What to produce.
Starting at the first line of the listing below, repeat each line exactly until the line containing "agregatorka okolicznych plotek", which you include. Leave out pictures.
########################################
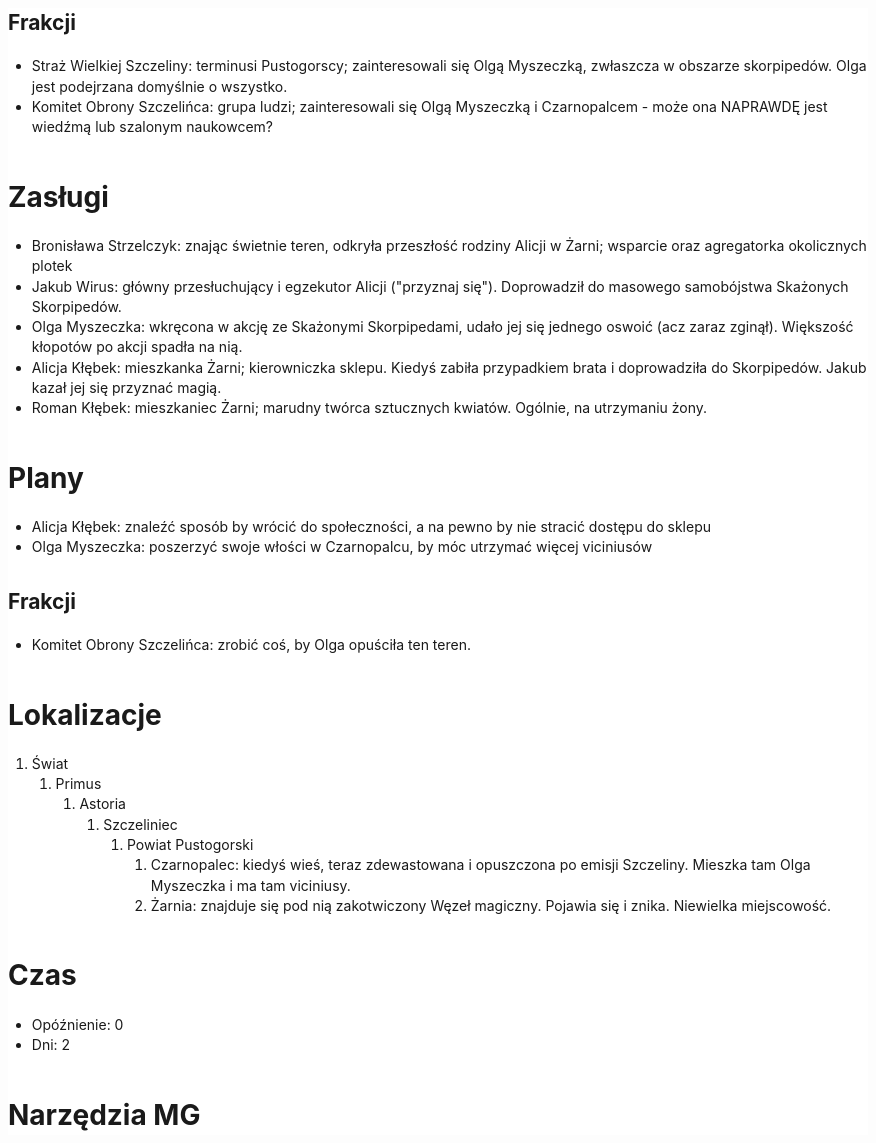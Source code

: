 ## Frakcji

* Straż Wielkiej Szczeliny: terminusi Pustogorscy; zainteresowali się Olgą Myszeczką, zwłaszcza w obszarze skorpipedów. Olga jest podejrzana domyślnie o wszystko.
* Komitet Obrony Szczelińca: grupa ludzi; zainteresowali się Olgą Myszeczką i Czarnopalcem - może ona NAPRAWDĘ jest wiedźmą lub szalonym naukowcem?

# Zasługi

* Bronisława Strzelczyk: znając świetnie teren, odkryła przeszłość rodziny Alicji w Żarni; wsparcie oraz agregatorka okolicznych plotek
* Jakub Wirus: główny przesłuchujący i egzekutor Alicji ("przyznaj się"). Doprowadził do masowego samobójstwa Skażonych Skorpipedów.
* Olga Myszeczka: wkręcona w akcję ze Skażonymi Skorpipedami, udało jej się jednego oswoić (acz zaraz zginął). Większość kłopotów po akcji spadła na nią.
* Alicja Kłębek: mieszkanka Żarni; kierowniczka sklepu. Kiedyś zabiła przypadkiem brata i doprowadziła do Skorpipedów. Jakub kazał jej się przyznać magią.
* Roman Kłębek: mieszkaniec Żarni; marudny twórca sztucznych kwiatów. Ogólnie, na utrzymaniu żony.

# Plany

* Alicja Kłębek: znaleźć sposób by wrócić do społeczności, a na pewno by nie stracić dostępu do sklepu
* Olga Myszeczka: poszerzyć swoje włości w Czarnopalcu, by móc utrzymać więcej viciniusów

## Frakcji

* Komitet Obrony Szczelińca: zrobić coś, by Olga opuściła ten teren.

# Lokalizacje

1. Świat
    1. Primus
        1. Astoria
            1. Szczeliniec
                1. Powiat Pustogorski
                    1. Czarnopalec: kiedyś wieś, teraz zdewastowana i opuszczona po emisji Szczeliny. Mieszka tam Olga Myszeczka i ma tam viciniusy.
                    1. Żarnia: znajduje się pod nią zakotwiczony Węzeł magiczny. Pojawia się i znika. Niewielka miejscowość.

# Czas

* Opóźnienie: 0
* Dni: 2

# Narzędzia MG
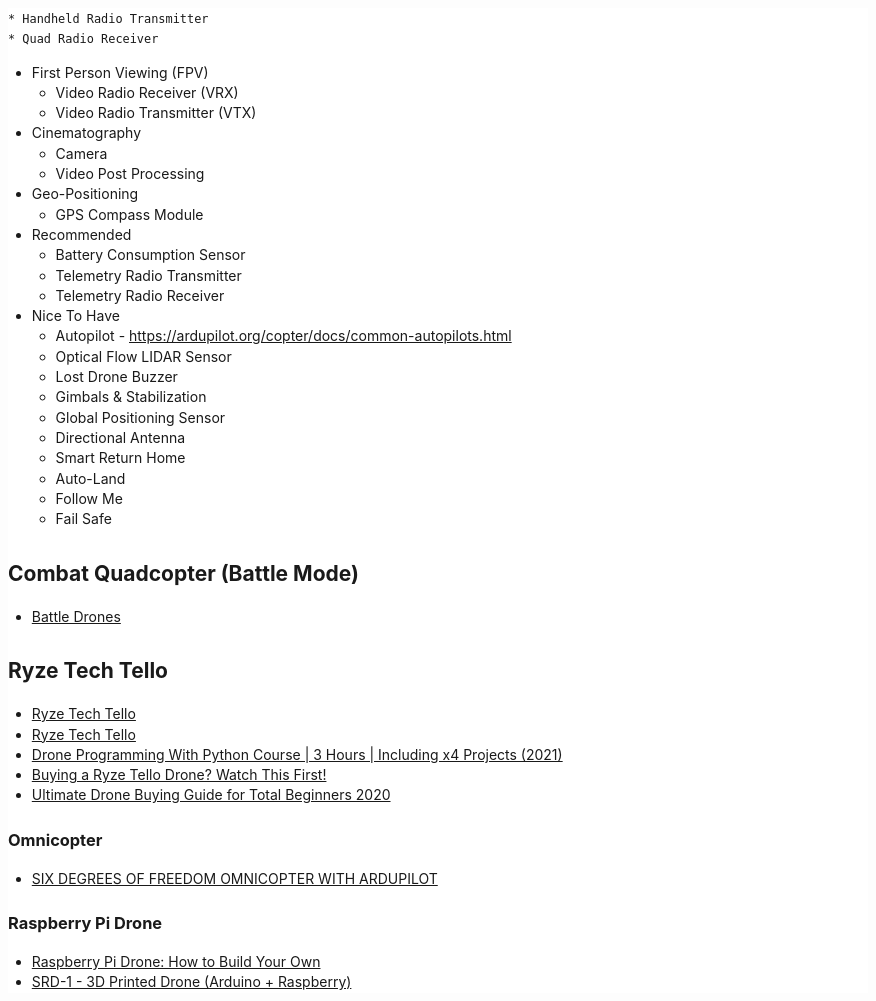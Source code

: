     * Handheld Radio Transmitter
    * Quad Radio Receiver
* First Person Viewing (FPV)
  * Video Radio Receiver (VRX)
  * Video Radio Transmitter (VTX)
* Cinematography
  * Camera
  * Video Post Processing
* Geo-Positioning
  * GPS Compass Module
* Recommended
  * Battery Consumption Sensor
  * Telemetry Radio Transmitter
  * Telemetry Radio Receiver
* Nice To Have
  * Autopilot - <https://ardupilot.org/copter/docs/common-autopilots.html>
  * Optical Flow LIDAR Sensor
  * Lost Drone Buzzer
  * Gimbals & Stabilization
  * Global Positioning Sensor
  * Directional Antenna
  * Smart Return Home
  * Auto-Land
  * Follow Me
  * Fail Safe


## Combat Quadcopter (Battle Mode)

* [Battle Drones](https://www.amazon.com/s?k=battle+drones&crid=3ELYIU54LX2MJ&sprefix=battle+drone%2Caps%2C151&ref=nb_sb_ss_ts-doa-p_1_12)


## Ryze Tech Tello

* [Ryze Tech Tello](https://www.ryzerobotics.com/tello)
* [Ryze Tech Tello](https://www.amazon.com/gp/product/B07BDHJJTH/)
* [Drone Programming With Python Course | 3 Hours | Including x4 Projects (2021)](https://www.youtube.com/watch?v=LmEcyQnfpDA)
* [Buying a Ryze Tello Drone? Watch This First!](https://www.youtube.com/watch?v=yQoC_n6126A)
* [Ultimate Drone Buying Guide for Total Beginners 2020](https://www.youtube.com/watch?v=9mzwPoxKxEw)


### Omnicopter

* [SIX DEGREES OF FREEDOM OMNICOPTER WITH ARDUPILOT](https://hackaday.com/2021/01/09/six-degrees-of-freedom-omnicopter-with-ardupilot/)


### Raspberry Pi Drone

* [Raspberry Pi Drone: How to Build Your Own](https://all3dp.com/2/raspbery-pi-drone-simply-explained/)
* [SRD-1 - 3D Printed Drone (Arduino + Raspberry)](https://www.element14.com/community/community/project14/attackofthedrones/blog/2021/05/25/srd-1-open-source-3d-printed-drone)
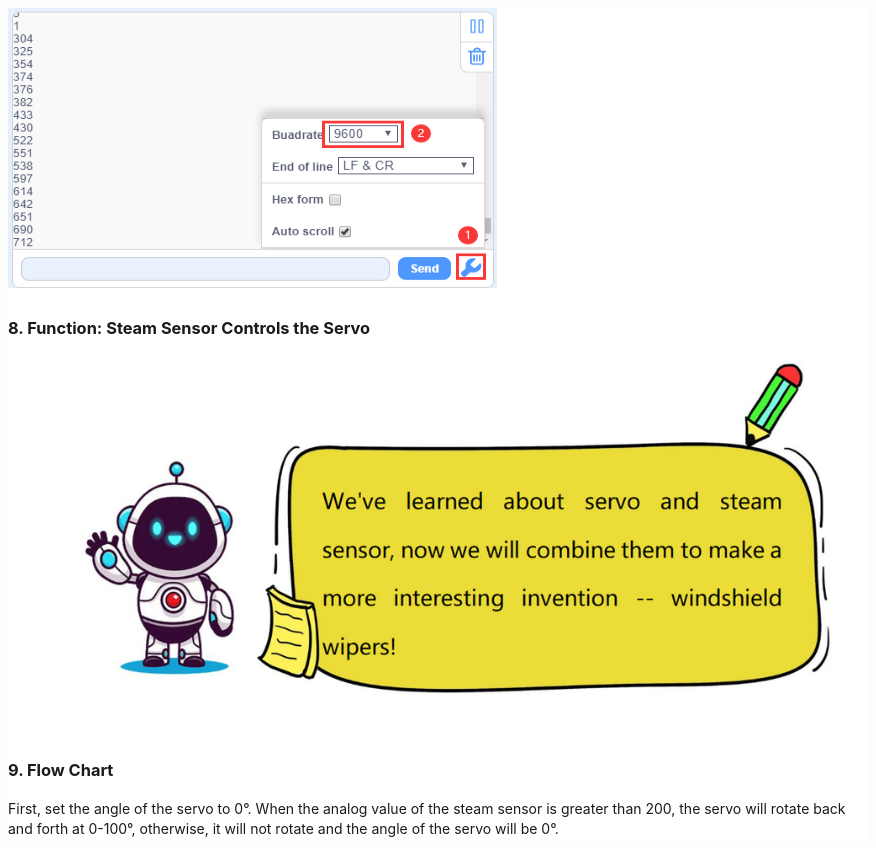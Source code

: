 ![Img](media/533.png)


### 8. Function: Steam Sensor Controls the Servo
![Img](media/534.png)


### 9. Flow Chart 
First, set the angle of the servo to 0°. When the analog value of the steam  sensor is greater than 200, the servo will rotate back and forth at 0-100°, otherwise, it will not rotate and the angle of the servo will be 0°.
########################################
Expected output.
Source code

: ## Frakcji

* Straż Wielkiej Szczeliny: terminusi Pustogorscy; zainteresowali się Olgą Myszeczką, zwłaszcza w obszarze skorpipedów. Olga jest podejrzana domyślnie o wszystko.
* Komitet Obrony Szczelińca: grupa ludzi; zainteresowali się Olgą Myszeczką i Czarnopalcem - może ona NAPRAWDĘ jest wiedźmą lub szalonym naukowcem?

# Zasługi

* Bronisława Strzelczyk: znając świetnie teren, odkryła przeszłość rodziny Alicji w Żarni; wsparcie oraz agregatorka okolicznych plotek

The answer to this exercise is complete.